*Work required*: Each line of the listing must be transcribed exactly, except for the images, which should be excluded.

*Provided records*:
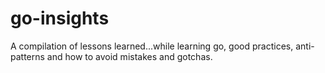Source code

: # go-insights
A compilation of lessons learned...while learning go, good practices, anti-patterns and how to avoid mistakes and gotchas.
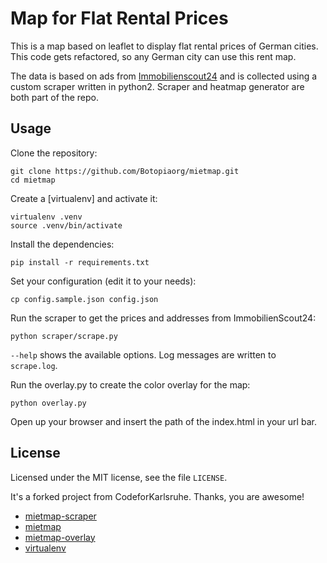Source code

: Map for Flat Rental Prices
==========================
This is a map based on leaflet to display flat rental prices of German cities. 
This code gets refactored, so any German city can use this rent map.

The data is based on ads from [Immobilienscout24](http://www.immobilienscout24.de/) 
and is collected using a custom scraper written in python2. Scraper and heatmap 
generator are both part of the repo.

Usage
-----

Clone the repository:

    git clone https://github.com/Botopiaorg/mietmap.git
    cd mietmap

Create a [virtualenv] and activate it:

    virtualenv .venv
    source .venv/bin/activate

Install the dependencies:

    pip install -r requirements.txt

Set your configuration (edit it to your needs):

    cp config.sample.json config.json

Run the scraper to get the prices and addresses from ImmobilienScout24:

    python scraper/scrape.py

`--help` shows the available options. Log messages are written to `scrape.log`.

Run the overlay.py to create the color overlay for the map:

    python overlay.py

Open up your browser and insert the path of the index.html in your url bar.


License
-------
Licensed under the MIT license, see the file `LICENSE`.

It's a forked project from CodeforKarlsruhe. Thanks, you are awesome!
* [mietmap-scraper](https://github.com/CodeforKarlsruhe/mietmap-scraper )
* [mietmap](https://github.com/CodeforKarlsruhe/mietmap )
* [mietmap-overlay](https://github.com/CodeforKarlsruhe/mietmap-overlay )
* [virtualenv](https://virtualenv.pypa.io/ )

*Reply to the task*:
Source code

: # go-insights
A compilation of lessons learned...while learning go, good practices, anti-patterns and how to avoid mistakes and gotchas.
Source code

: Map for Flat Rental Prices
==========================
This is a map based on leaflet to display flat rental prices of German cities. 
This code gets refactored, so any German city can use this rent map.

The data is based on ads from [Immobilienscout24](http://www.immobilienscout24.de/) 
and is collected using a custom scraper written in python2. Scraper and heatmap 
generator are both part of the repo.

Usage
-----

Clone the repository:

    git clone https://github.com/Botopiaorg/mietmap.git
    cd mietmap

Create a [virtualenv] and activate it:

    virtualenv .venv
    source .venv/bin/activate

Install the dependencies:

    pip install -r requirements.txt

Set your configuration (edit it to your needs):

    cp config.sample.json config.json

Run the scraper to get the prices and addresses from ImmobilienScout24:

    python scraper/scrape.py

`--help` shows the available options. Log messages are written to `scrape.log`.

Run the overlay.py to create the color overlay for the map:

    python overlay.py

Open up your browser and insert the path of the index.html in your url bar.


License
-------
Licensed under the MIT license, see the file `LICENSE`.

It's a forked project from CodeforKarlsruhe. Thanks, you are awesome!
* [mietmap-scraper](https://github.com/CodeforKarlsruhe/mietmap-scraper )
* [mietmap](https://github.com/CodeforKarlsruhe/mietmap )
* [mietmap-overlay](https://github.com/CodeforKarlsruhe/mietmap-overlay )
* [virtualenv](https://virtualenv.pypa.io/ )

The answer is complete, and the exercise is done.